Pessoas normais, originalmente publicado em 2018 e depois em 2019 pela editora Relógio d’ Água, é um romance escrito por Sally Rooney, uma autora irlandesa nascida em 1991, que estudou Inglês na Trinity College em Dublin, onde a sua escrita começou a ser conhecida. O livro acompanha a história de Connel e Marianne, dois adolescentes que vivem numa pequena cidade irlandesa e que vêm de meios sociais distintos: a mãe de Connel trabalha como empregada doméstica em casa de Marianne, e, embora ele a ignore na escola por receio da sua reputação, os dois desenvolvem uma ligação profunda e complexa, ao longo dos anos. Além disso, esta obra aborda temas como a solidão, em particular a que Connel experiencia na faculdade, as dinâmicas das relações interpessoais e as expectativas sociais.

Primeiramente, algo de notar nesta obra é, certamente, o impacto que a atitude do irmão de Marianne (Alan), tem na maneira como esta se relacionará com homens no futuro. Por exemplo, certo Natal, Alan agarra Marianne pelo braço e cospe-lhe no rosto, pois sentiu-se incomodado por esta falar dos resultados que teve nos exames finais. Consequentemente, mais à frente no livro, quando Marianne namora com um homem chamado Lukas, um fotografo, é visível a esta relativamente a comportamentos mais violentos do namorado. Assim, esta obra retrata de um modo profundamente perspicaz a maneira como a infância tem uma grande influência na vida adulta. Com efeito, as crianças não têm ferramentas emocionais para lidar com o que estão a viver, causando a recriação de padrões disfuncionais de relacionamento que refletem dinâmicas traumáticas do passado.

De seguida, é de destacar a maneira como o tratamento que Marianne dá a Connel contrasta com aquele que recebe dele. De facto, no liceu, o Connel insistia em manter a relação deles em segredo, pois, como Marianne era vista como excêntrica pelos seus amigos, receava que esta amizade o tornasse alvo de gozo, perdendo, assim, o “estatuto” que construíra ao longo do tempo, algo que deixava Marianne frustrada. No entanto, quando entram para a faculdade, Marianne conhece pessoas novas, acabando por ficar mais integrada, e faz um esforço para ajudar Connel a adaptar-se e para lhe arranjar novas amizades, ao notar que este enfrentava dificuldades nesta nova fase.
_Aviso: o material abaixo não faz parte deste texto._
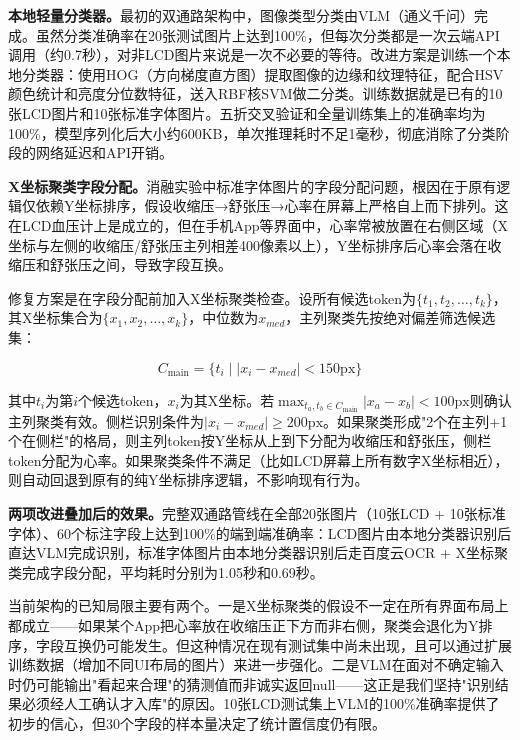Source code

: \documentclass[zihao=-4,a4paper]{ctexart}
\begin{document}
\textbf{本地轻量分类器。}最初的双通路架构中，图像类型分类由VLM（通义千问）完成。虽然分类准确率在20张测试图片上达到100\%，但每次分类都是一次云端API调用（约0.7秒），对非LCD图片来说是一次不必要的等待。改进方案是训练一个本地分类器：使用HOG（方向梯度直方图）提取图像的边缘和纹理特征，配合HSV颜色统计和亮度分位数特征，送入RBF核SVM做二分类。训练数据就是已有的10张LCD图片和10张标准字体图片。五折交叉验证和全量训练集上的准确率均为100\%，模型序列化后大小约600KB，单次推理耗时不足1毫秒，彻底消除了分类阶段的网络延迟和API开销。

\textbf{X坐标聚类字段分配。}消融实验中标准字体图片的字段分配问题，根因在于原有逻辑仅依赖Y坐标排序，假设收缩压→舒张压→心率在屏幕上严格自上而下排列。这在LCD血压计上是成立的，但在手机App等界面中，心率常被放置在右侧区域（X坐标与左侧的收缩压/舒张压主列相差400像素以上），Y坐标排序后心率会落在收缩压和舒张压之间，导致字段互换。

修复方案是在字段分配前加入X坐标聚类检查。设所有候选token为$\{t_1, t_2, \ldots, t_k\}$，其X坐标集合为$\{x_1, x_2, \ldots, x_k\}$，中位数为$x_{med}$，主列聚类先按绝对偏差筛选候选集：

\begin{equation}
C_{\text{main}} = \{t_i \mid |x_i - x_{med}| < 150\text{px}\}
\end{equation}

其中$t_i$为第$i$个候选token，$x_i$为其X坐标。若$\max_{t_a,t_b \in C_{\text{main}}} |x_a - x_b| < 100\text{px}$则确认主列聚类有效。侧栏识别条件为$|x_i - x_{med}| \geq 200\text{px}$。如果聚类形成"2个在主列+1个在侧栏"的格局，则主列token按Y坐标从上到下分配为收缩压和舒张压，侧栏token分配为心率。如果聚类条件不满足（比如LCD屏幕上所有数字X坐标相近），则自动回退到原有的纯Y坐标排序逻辑，不影响现有行为。

\textbf{两项改进叠加后的效果。}完整双通路管线在全部20张图片（10张LCD + 10张标准字体）、60个标注字段上达到100\%的端到端准确率：LCD图片由本地分类器识别后直达VLM完成识别，标准字体图片由本地分类器识别后走百度云OCR + X坐标聚类完成字段分配，平均耗时分别为1.05秒和0.69秒。

当前架构的已知局限主要有两个。一是X坐标聚类的假设不一定在所有界面布局上都成立——如果某个App把心率放在收缩压正下方而非右侧，聚类会退化为Y排序，字段互换仍可能发生。但这种情况在现有测试集中尚未出现，且可以通过扩展训练数据（增加不同UI布局的图片）来进一步强化。二是VLM在面对不确定输入时仍可能输出"看起来合理"的猜测值而非诚实返回null——这正是我们坚持"识别结果必须经人工确认才入库"的原因。10张LCD测试集上VLM的100\%准确率提供了初步的信心，但30个字段的样本量决定了统计置信度仍有限。
\end{document}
Deste modo, este livro representa excelentemente a falta de reciprocidade nas relações amorosas, de amizade ou até mesmo familiares. Na verdade, é frequente ver-se um dos elementos a esforçar-se mais e a dar mais de si emocionalmente, e a não receber a mesma consideração de volta, algo que, muitas vezes, leva ao desgaste emocional, por causa desta desvalorização.

Concluindo, o facto de Marianne aceitar ser maltratada nas suas relações adultas, devido ao tratamento que recebia do seu irmão quando era mais nova, é uma maneira impressionante de retratar o impacto que os traumas da infância têm nas relações adultas. Adicionalmente, a discrepância entre o cuidado que Marianne dá a Connel e o que ela recebe dele, especialmente quando estavam no liceu, é uma fantástica representação da ausência da reciprocidade nas relações interpessoais.